These days, so many theater productions are updated reviews of older standards. Same with the comedy hours at the Bayesian retreat, and task force meetings of significance test reformers. So (on the 1-year anniversary of this blog) let’s listen in to one of the earliest routines (with highest blog hits), but with some new reflections (first considered here and here).
‘ “Did you hear the one about the frequentist . . .
“who claimed that observing “heads” on a biased coin that lands heads with probability .05 is evidence of a statistically significant improvement over the standard treatment of diabetes, on the grounds that such an event occurs with low probability (.05)?”
The joke came from J. Kadane’s Principles of Uncertainty (2011, CRC Press*).

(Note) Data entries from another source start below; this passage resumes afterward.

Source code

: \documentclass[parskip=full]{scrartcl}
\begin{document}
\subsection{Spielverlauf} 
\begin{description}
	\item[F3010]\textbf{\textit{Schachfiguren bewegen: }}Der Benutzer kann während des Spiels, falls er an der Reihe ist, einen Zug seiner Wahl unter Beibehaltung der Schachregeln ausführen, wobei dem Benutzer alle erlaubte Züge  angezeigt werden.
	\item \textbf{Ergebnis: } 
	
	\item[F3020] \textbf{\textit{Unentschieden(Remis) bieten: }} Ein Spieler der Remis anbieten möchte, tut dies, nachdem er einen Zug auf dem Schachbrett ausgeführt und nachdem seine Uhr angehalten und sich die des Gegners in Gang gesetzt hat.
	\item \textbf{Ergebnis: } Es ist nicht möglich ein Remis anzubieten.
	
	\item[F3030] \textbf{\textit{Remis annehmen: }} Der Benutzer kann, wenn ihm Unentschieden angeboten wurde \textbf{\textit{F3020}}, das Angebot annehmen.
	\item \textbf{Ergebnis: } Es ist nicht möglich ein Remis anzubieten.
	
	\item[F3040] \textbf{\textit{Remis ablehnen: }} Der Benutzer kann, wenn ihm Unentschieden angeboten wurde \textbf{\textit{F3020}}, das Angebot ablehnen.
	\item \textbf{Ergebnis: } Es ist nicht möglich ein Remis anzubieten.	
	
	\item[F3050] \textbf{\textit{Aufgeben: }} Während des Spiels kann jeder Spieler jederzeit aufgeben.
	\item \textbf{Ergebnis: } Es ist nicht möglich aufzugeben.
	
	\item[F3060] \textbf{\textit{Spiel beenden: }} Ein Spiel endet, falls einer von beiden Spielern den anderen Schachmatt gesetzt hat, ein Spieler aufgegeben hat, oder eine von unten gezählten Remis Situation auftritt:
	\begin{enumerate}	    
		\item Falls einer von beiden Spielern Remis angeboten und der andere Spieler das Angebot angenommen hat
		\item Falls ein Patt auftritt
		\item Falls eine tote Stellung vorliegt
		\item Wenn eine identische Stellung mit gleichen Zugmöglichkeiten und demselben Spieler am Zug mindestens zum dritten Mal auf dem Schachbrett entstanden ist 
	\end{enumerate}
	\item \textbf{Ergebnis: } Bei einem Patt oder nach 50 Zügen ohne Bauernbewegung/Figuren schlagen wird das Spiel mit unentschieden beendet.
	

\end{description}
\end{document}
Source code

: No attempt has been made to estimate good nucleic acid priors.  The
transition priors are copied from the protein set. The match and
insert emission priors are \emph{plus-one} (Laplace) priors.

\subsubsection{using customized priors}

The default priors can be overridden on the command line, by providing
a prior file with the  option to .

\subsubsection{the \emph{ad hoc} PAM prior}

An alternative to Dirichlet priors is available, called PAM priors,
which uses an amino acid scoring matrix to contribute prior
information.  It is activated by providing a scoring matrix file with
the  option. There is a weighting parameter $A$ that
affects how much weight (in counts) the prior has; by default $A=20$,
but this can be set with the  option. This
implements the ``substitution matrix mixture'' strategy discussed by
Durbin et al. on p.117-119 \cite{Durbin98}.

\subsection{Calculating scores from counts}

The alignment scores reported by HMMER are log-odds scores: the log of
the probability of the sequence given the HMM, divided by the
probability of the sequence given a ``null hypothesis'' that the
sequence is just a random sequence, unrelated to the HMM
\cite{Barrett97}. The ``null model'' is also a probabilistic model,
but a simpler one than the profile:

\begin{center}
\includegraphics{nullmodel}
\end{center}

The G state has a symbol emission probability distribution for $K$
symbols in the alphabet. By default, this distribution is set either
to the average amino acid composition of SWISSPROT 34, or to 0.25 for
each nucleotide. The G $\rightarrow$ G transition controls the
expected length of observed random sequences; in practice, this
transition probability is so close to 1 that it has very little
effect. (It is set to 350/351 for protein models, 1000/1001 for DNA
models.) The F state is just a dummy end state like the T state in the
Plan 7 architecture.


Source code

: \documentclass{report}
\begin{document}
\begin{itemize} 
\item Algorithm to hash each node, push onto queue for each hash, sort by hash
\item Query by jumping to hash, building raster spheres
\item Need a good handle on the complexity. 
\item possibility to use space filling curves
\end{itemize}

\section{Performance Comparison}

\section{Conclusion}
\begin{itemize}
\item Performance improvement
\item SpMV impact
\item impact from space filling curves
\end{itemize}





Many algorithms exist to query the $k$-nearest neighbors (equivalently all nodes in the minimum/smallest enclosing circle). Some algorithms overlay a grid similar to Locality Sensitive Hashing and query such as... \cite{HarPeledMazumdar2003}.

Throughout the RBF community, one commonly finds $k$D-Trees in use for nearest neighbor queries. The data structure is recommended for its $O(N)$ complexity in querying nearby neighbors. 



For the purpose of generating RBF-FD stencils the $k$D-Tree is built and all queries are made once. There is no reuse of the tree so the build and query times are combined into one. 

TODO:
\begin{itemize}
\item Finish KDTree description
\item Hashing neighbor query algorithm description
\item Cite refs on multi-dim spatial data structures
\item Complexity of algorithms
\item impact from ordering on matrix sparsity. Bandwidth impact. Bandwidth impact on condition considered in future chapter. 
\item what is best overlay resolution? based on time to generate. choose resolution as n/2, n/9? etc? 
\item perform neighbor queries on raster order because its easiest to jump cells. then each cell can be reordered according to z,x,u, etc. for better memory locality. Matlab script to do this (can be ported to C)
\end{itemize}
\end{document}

“Flip a biased coin that comes up heads with probability 0.95, and tails with probability 0.05. If the coin comes up tails reject the null hypothesis. Since the probability of rejecting the null hypothesis if it is true is 0.05, this is a valid 5% level test. It is also very robust against data errors; indeed it does not depend on the data at all. It is also nonsense, of course, but nonsense allowed by the rules of significance testing.” (439)
Much laughter.
___________________
But is it allowed? I say no. The null hypothesis in the joke can be in any field, perhaps it concerns mean transmission of Scrapie in mice (as in my early Kuru post). I know some people view significance tests as merely rules that rarely reject erroneously, but I claim this is mistaken. Both in significance tests and in scientific hypothesis testing more generally, data indicate inconsistency with H only by being counter to what would be expected under the assumption that H is correct (as regards a given aspect observed). Were someone to tell Prusiner that the testing methods he follows actually allow any old “improbable” event (a stock split in Apple?) to reject a hypothesis about prion transmission rates, Prusiner would say that person didn’t understand the requirements of hypothesis testing in science. Since the criticism would hold no water in the analogous case of Prusiner’s test, it must equally miss its mark in the case of significance tests**. That, recall, was Rule #1.
Now the reader might just say that Kadane is simply making a little joke, but then why include it within a chapter purporting to give serious criticisms of significance testing (and other frequentist methods)? Don’t the familiar fallacies of significance testing already make it enough of a whipping boy? Following the philosopher’s rule of “generous interpretation”, I will assume the criticisms are to be taken seriously and to heart.
Why do I go back to such a silly example one year later? Well, because readers seem to say it’s a bad test but still a valid significance test, whereas I’m trying to argue that it’s missing an “adequate fit measure”. It is missing the second of the three “steps in the original construction of tests”. Perhaps people see a significance probability as a type of conditional probability, where the improbable “event” need not have been rendered improbable by the hypotheses under test.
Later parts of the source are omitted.